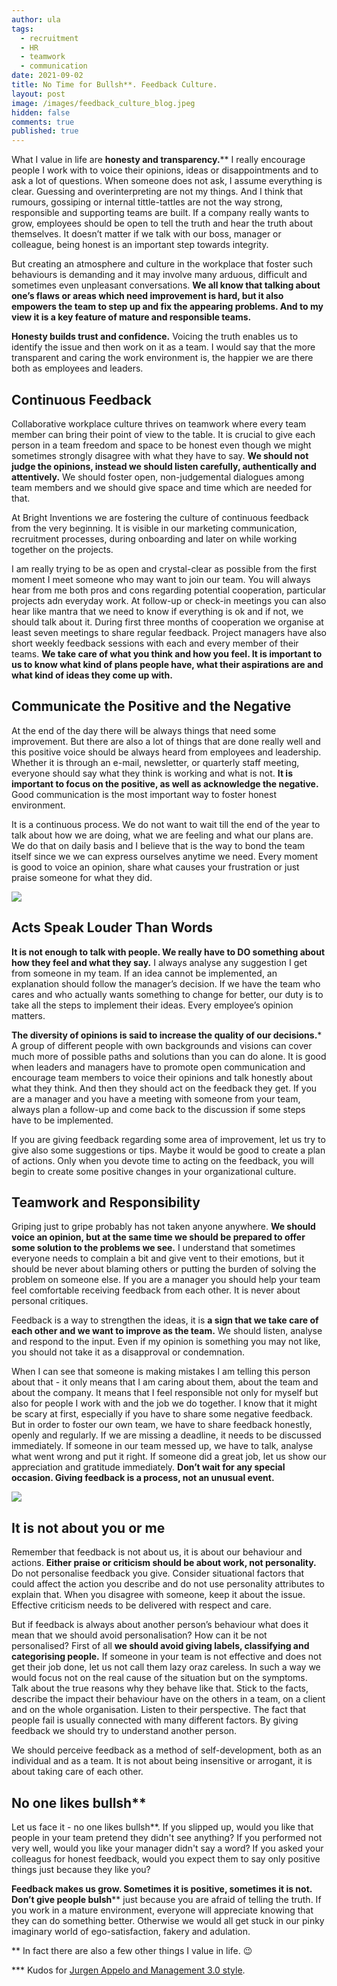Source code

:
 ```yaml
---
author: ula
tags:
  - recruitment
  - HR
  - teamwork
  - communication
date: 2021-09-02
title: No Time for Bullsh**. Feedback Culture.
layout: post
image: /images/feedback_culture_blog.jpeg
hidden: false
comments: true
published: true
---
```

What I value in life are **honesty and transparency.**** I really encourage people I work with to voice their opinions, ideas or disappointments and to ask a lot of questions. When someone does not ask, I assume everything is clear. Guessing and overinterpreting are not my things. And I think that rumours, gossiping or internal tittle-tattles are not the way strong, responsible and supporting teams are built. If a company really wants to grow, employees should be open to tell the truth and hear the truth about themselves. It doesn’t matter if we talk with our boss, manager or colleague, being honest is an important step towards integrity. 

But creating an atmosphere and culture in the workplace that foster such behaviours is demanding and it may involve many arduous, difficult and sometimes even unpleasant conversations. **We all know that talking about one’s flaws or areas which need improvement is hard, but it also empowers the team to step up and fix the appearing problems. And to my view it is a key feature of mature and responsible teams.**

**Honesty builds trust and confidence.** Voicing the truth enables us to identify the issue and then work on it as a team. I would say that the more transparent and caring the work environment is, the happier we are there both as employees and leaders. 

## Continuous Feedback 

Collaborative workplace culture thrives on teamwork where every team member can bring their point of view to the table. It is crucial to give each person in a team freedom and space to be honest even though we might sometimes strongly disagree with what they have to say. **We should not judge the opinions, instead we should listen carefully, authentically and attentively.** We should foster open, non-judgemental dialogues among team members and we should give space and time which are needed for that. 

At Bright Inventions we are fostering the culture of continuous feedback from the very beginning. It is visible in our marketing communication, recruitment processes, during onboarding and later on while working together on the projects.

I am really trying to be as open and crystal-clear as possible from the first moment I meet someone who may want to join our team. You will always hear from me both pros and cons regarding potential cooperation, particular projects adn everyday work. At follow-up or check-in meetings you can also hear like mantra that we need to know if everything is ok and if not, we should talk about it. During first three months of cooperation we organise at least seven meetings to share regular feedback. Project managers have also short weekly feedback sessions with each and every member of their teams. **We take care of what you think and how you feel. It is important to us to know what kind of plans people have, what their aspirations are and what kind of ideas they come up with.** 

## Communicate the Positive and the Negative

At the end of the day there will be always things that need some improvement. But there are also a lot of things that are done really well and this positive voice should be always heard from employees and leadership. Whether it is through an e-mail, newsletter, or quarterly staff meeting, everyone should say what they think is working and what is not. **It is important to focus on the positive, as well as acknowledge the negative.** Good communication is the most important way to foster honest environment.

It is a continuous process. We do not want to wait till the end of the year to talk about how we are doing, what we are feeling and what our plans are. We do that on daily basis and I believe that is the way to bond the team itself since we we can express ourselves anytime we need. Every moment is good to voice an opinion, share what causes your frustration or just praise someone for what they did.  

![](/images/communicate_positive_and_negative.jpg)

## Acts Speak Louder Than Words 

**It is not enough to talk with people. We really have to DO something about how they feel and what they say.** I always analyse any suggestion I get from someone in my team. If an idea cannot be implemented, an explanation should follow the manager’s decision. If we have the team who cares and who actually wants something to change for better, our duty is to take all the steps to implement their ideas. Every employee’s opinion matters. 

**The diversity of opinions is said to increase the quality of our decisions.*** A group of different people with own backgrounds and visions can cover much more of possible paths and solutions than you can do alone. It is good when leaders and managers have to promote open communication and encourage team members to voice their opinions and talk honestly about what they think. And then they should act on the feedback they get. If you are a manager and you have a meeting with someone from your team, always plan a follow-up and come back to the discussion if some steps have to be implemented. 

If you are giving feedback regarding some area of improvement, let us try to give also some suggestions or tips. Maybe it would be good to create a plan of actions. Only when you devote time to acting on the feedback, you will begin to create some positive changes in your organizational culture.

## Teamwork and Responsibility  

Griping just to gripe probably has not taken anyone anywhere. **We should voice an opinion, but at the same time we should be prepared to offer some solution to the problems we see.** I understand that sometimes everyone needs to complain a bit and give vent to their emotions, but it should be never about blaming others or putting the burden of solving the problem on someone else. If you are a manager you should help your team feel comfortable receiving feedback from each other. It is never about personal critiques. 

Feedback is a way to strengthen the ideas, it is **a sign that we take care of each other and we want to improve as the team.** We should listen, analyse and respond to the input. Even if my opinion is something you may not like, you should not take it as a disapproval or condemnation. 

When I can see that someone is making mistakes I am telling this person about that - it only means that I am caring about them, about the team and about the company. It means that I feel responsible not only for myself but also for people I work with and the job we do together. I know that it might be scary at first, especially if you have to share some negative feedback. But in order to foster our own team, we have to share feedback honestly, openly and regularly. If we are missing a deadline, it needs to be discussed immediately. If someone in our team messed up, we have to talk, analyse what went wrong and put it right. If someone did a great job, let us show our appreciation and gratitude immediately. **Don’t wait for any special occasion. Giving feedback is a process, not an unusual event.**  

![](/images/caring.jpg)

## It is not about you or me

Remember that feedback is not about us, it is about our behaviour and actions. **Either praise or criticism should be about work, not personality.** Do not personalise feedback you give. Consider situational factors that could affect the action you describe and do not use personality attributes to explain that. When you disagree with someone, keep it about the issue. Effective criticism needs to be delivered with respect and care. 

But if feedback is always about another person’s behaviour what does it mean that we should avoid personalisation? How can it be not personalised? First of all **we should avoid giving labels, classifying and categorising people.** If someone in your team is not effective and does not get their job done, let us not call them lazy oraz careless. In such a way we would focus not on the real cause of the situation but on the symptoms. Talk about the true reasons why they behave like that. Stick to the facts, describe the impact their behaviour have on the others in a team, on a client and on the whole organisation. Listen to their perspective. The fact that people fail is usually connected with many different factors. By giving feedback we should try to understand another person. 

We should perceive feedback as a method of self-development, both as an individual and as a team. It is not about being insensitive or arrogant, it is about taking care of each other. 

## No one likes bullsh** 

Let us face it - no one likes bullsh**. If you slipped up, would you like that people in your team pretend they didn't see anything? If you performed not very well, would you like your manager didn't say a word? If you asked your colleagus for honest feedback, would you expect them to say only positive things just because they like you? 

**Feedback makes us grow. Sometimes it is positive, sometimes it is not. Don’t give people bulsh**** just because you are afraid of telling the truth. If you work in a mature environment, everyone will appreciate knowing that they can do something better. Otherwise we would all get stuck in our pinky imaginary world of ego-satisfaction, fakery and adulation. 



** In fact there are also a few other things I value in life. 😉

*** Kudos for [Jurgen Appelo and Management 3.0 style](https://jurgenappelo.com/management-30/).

··········

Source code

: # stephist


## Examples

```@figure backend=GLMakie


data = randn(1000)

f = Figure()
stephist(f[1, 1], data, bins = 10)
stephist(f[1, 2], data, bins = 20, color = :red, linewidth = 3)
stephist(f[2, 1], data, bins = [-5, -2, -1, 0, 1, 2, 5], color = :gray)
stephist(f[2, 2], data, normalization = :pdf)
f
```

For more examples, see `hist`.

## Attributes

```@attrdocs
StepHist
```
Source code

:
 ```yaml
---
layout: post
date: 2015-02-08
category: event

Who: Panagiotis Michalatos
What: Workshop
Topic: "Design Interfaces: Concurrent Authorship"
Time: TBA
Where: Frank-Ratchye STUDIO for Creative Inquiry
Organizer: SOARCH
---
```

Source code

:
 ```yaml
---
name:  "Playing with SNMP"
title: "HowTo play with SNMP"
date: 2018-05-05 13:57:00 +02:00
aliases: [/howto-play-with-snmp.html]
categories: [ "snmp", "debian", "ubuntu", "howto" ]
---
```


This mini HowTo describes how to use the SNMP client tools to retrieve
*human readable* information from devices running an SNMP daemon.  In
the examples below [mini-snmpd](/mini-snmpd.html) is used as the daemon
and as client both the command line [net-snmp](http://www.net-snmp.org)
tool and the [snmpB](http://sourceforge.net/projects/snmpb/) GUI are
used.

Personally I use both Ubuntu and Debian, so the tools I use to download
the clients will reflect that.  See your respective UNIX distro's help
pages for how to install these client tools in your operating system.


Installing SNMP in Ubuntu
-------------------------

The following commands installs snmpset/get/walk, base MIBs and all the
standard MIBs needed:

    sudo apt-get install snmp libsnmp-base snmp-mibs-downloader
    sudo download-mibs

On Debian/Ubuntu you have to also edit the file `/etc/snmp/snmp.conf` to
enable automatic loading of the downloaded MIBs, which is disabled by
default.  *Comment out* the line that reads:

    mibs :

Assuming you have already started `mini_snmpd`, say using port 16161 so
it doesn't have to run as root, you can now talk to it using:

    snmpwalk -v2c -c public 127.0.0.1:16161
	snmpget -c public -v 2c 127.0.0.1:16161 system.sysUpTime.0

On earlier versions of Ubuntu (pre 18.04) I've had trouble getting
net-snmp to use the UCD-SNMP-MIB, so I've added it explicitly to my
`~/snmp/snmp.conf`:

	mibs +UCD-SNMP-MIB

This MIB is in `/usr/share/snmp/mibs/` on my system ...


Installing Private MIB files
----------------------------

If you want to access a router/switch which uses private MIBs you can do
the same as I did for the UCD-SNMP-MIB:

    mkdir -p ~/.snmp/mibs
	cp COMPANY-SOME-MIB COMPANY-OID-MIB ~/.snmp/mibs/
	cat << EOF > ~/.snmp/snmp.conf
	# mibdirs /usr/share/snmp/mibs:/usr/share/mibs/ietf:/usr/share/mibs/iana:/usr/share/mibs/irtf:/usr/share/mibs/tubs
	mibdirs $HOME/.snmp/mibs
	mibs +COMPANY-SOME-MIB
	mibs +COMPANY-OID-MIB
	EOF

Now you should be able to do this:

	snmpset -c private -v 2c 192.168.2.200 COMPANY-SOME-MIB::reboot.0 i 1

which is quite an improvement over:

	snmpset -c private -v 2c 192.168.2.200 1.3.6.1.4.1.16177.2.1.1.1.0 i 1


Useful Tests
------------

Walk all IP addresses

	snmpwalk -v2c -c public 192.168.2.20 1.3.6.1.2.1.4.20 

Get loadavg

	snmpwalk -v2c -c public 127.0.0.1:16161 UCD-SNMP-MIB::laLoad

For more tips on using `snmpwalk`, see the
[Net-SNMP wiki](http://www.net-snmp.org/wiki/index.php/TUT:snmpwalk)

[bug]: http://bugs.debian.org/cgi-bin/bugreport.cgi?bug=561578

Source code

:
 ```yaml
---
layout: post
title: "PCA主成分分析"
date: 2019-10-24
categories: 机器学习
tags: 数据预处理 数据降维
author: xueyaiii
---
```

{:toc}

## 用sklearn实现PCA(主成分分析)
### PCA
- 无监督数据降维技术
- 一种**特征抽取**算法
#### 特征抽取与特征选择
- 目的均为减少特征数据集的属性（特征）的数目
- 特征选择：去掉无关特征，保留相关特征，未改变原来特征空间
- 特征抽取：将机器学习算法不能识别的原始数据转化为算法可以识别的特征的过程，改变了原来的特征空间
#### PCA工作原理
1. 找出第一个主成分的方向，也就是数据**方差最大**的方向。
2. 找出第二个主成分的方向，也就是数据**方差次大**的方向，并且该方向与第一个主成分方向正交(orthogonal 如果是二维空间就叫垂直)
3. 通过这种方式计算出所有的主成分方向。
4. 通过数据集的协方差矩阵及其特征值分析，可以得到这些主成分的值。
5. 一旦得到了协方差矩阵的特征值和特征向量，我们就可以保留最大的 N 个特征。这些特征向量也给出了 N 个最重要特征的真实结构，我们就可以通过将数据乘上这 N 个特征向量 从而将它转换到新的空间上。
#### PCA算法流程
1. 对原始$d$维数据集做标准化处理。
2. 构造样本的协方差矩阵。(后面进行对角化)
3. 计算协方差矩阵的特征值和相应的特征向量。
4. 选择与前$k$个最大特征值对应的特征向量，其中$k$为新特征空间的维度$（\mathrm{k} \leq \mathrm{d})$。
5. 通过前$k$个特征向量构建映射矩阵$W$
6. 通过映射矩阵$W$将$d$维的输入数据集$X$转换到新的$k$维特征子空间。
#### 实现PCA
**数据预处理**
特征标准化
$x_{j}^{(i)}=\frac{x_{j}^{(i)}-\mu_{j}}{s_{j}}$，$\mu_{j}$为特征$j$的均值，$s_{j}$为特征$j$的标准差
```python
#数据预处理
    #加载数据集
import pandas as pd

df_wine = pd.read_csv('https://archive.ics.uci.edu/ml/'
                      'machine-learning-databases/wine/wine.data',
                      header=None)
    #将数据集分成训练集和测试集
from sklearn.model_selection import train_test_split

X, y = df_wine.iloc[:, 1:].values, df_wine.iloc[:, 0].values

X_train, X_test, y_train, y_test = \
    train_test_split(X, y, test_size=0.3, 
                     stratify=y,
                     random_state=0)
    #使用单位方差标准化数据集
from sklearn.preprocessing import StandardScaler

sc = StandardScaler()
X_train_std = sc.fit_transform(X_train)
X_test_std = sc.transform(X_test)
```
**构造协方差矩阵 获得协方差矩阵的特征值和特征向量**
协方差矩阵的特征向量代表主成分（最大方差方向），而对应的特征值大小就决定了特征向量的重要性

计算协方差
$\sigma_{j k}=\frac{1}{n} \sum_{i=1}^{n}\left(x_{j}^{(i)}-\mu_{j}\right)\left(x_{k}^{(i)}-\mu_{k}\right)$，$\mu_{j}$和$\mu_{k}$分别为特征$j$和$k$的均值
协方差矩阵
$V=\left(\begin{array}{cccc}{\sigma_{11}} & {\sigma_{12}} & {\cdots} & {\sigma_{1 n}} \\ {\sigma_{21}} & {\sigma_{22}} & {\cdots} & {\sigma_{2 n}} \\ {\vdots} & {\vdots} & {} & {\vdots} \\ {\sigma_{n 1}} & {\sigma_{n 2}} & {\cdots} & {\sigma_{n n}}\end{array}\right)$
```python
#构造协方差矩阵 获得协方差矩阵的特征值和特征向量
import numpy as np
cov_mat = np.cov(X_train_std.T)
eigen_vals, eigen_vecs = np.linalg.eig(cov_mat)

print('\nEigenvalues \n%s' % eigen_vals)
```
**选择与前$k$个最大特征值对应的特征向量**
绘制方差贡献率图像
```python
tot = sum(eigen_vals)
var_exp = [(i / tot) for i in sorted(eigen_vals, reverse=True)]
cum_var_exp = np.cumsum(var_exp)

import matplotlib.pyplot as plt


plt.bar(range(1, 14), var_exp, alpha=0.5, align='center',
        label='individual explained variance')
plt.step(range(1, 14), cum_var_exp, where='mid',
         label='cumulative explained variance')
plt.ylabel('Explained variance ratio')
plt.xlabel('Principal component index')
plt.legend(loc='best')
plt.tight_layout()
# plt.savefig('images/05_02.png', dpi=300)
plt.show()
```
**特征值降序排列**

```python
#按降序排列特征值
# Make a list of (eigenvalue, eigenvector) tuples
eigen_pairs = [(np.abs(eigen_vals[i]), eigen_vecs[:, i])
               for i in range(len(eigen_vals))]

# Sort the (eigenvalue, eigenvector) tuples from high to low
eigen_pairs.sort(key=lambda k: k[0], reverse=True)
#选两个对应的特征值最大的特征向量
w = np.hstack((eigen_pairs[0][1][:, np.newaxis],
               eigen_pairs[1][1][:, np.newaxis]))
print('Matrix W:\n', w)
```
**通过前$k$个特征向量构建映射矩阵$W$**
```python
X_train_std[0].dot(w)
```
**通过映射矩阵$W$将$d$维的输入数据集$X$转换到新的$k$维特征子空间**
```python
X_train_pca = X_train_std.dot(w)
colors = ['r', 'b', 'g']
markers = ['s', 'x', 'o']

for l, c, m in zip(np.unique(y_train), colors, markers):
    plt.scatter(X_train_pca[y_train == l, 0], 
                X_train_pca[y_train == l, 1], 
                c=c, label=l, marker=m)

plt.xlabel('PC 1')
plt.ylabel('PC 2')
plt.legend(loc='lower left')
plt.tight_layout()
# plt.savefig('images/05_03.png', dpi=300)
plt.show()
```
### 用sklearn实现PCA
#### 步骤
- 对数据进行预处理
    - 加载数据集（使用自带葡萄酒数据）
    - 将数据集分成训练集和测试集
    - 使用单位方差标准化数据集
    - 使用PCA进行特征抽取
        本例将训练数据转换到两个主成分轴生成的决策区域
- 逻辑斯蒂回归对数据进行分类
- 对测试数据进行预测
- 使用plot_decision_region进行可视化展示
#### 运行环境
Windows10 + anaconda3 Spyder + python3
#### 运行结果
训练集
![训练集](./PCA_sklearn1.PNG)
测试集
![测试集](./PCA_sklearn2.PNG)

··········

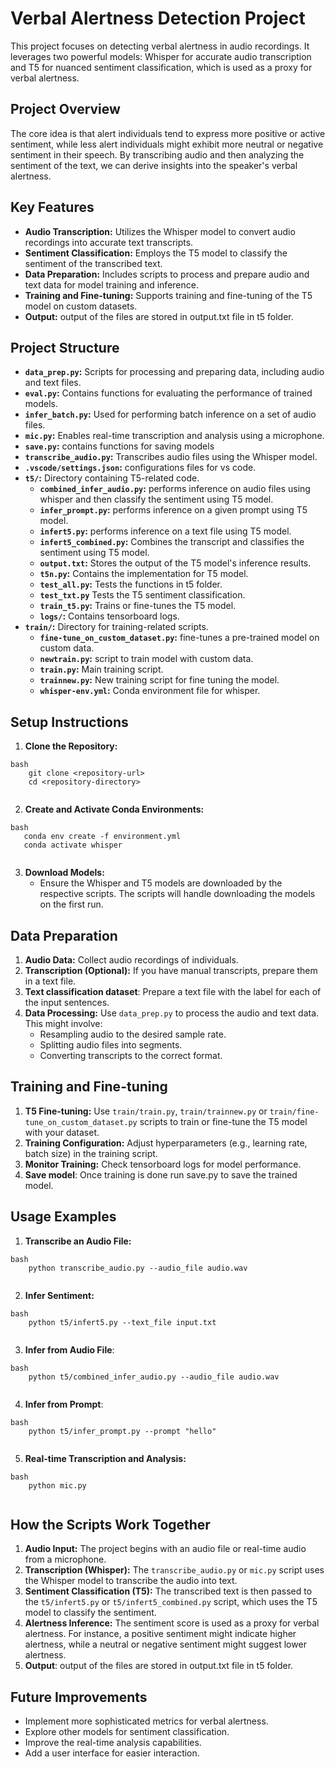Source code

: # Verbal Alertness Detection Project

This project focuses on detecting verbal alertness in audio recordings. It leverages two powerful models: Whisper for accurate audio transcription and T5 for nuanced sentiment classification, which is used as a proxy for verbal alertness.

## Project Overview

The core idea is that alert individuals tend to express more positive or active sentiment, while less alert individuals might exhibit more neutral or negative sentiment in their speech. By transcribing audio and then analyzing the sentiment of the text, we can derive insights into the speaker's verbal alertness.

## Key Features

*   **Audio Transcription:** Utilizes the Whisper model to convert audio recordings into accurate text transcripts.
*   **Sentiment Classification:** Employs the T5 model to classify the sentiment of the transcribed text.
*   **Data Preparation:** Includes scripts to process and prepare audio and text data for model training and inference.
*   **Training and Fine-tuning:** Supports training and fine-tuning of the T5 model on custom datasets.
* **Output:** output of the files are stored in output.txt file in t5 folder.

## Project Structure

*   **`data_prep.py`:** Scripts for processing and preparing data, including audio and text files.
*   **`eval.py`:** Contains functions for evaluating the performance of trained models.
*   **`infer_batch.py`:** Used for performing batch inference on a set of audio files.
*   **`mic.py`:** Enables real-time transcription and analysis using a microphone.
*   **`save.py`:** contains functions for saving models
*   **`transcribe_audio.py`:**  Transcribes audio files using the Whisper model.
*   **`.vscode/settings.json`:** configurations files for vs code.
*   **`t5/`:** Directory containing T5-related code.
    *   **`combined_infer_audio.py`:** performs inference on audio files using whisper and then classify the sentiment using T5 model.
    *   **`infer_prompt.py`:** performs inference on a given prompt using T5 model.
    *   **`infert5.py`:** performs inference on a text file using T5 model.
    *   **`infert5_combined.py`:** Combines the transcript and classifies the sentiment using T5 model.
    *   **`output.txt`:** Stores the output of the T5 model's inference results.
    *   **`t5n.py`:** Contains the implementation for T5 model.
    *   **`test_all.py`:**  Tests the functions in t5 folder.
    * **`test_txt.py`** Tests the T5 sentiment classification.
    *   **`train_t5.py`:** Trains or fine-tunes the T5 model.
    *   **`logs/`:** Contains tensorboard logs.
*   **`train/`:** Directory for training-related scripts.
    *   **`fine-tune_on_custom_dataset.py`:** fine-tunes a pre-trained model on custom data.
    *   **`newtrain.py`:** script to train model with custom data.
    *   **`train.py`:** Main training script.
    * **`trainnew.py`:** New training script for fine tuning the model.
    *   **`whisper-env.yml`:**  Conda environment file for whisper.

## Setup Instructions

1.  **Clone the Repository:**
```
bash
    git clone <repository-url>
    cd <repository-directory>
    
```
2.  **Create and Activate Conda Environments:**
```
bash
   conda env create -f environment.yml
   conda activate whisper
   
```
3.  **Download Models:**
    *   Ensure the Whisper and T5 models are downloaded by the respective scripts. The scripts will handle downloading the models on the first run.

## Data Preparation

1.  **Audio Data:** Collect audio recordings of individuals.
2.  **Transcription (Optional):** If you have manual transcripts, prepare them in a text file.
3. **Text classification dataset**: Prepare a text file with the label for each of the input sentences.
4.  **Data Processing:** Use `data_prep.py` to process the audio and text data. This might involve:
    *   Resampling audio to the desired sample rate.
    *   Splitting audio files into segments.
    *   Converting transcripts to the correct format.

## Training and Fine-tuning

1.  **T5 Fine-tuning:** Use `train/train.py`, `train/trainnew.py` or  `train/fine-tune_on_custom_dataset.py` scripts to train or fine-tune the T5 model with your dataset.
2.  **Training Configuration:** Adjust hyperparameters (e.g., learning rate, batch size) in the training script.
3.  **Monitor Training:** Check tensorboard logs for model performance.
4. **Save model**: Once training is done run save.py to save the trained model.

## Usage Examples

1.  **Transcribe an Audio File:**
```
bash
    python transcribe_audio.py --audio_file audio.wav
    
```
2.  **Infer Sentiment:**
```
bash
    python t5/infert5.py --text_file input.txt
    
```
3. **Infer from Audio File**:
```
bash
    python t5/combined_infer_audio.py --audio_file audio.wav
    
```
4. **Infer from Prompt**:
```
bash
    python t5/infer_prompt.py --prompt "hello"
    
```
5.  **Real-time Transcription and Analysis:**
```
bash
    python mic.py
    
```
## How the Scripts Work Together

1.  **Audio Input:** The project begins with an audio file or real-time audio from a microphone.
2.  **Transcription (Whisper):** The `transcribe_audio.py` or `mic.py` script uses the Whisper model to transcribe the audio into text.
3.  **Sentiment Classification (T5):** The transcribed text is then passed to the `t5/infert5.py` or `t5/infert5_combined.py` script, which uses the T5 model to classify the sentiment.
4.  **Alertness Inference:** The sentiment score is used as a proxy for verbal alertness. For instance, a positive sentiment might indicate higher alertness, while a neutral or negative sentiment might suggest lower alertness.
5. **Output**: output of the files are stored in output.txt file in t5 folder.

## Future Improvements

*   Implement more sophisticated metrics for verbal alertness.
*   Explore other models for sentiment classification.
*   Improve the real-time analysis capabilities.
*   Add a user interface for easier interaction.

··········

About this exercise> Among the entries above, how many lines contain the string "important"? Write the number alone.

Result of this task> 3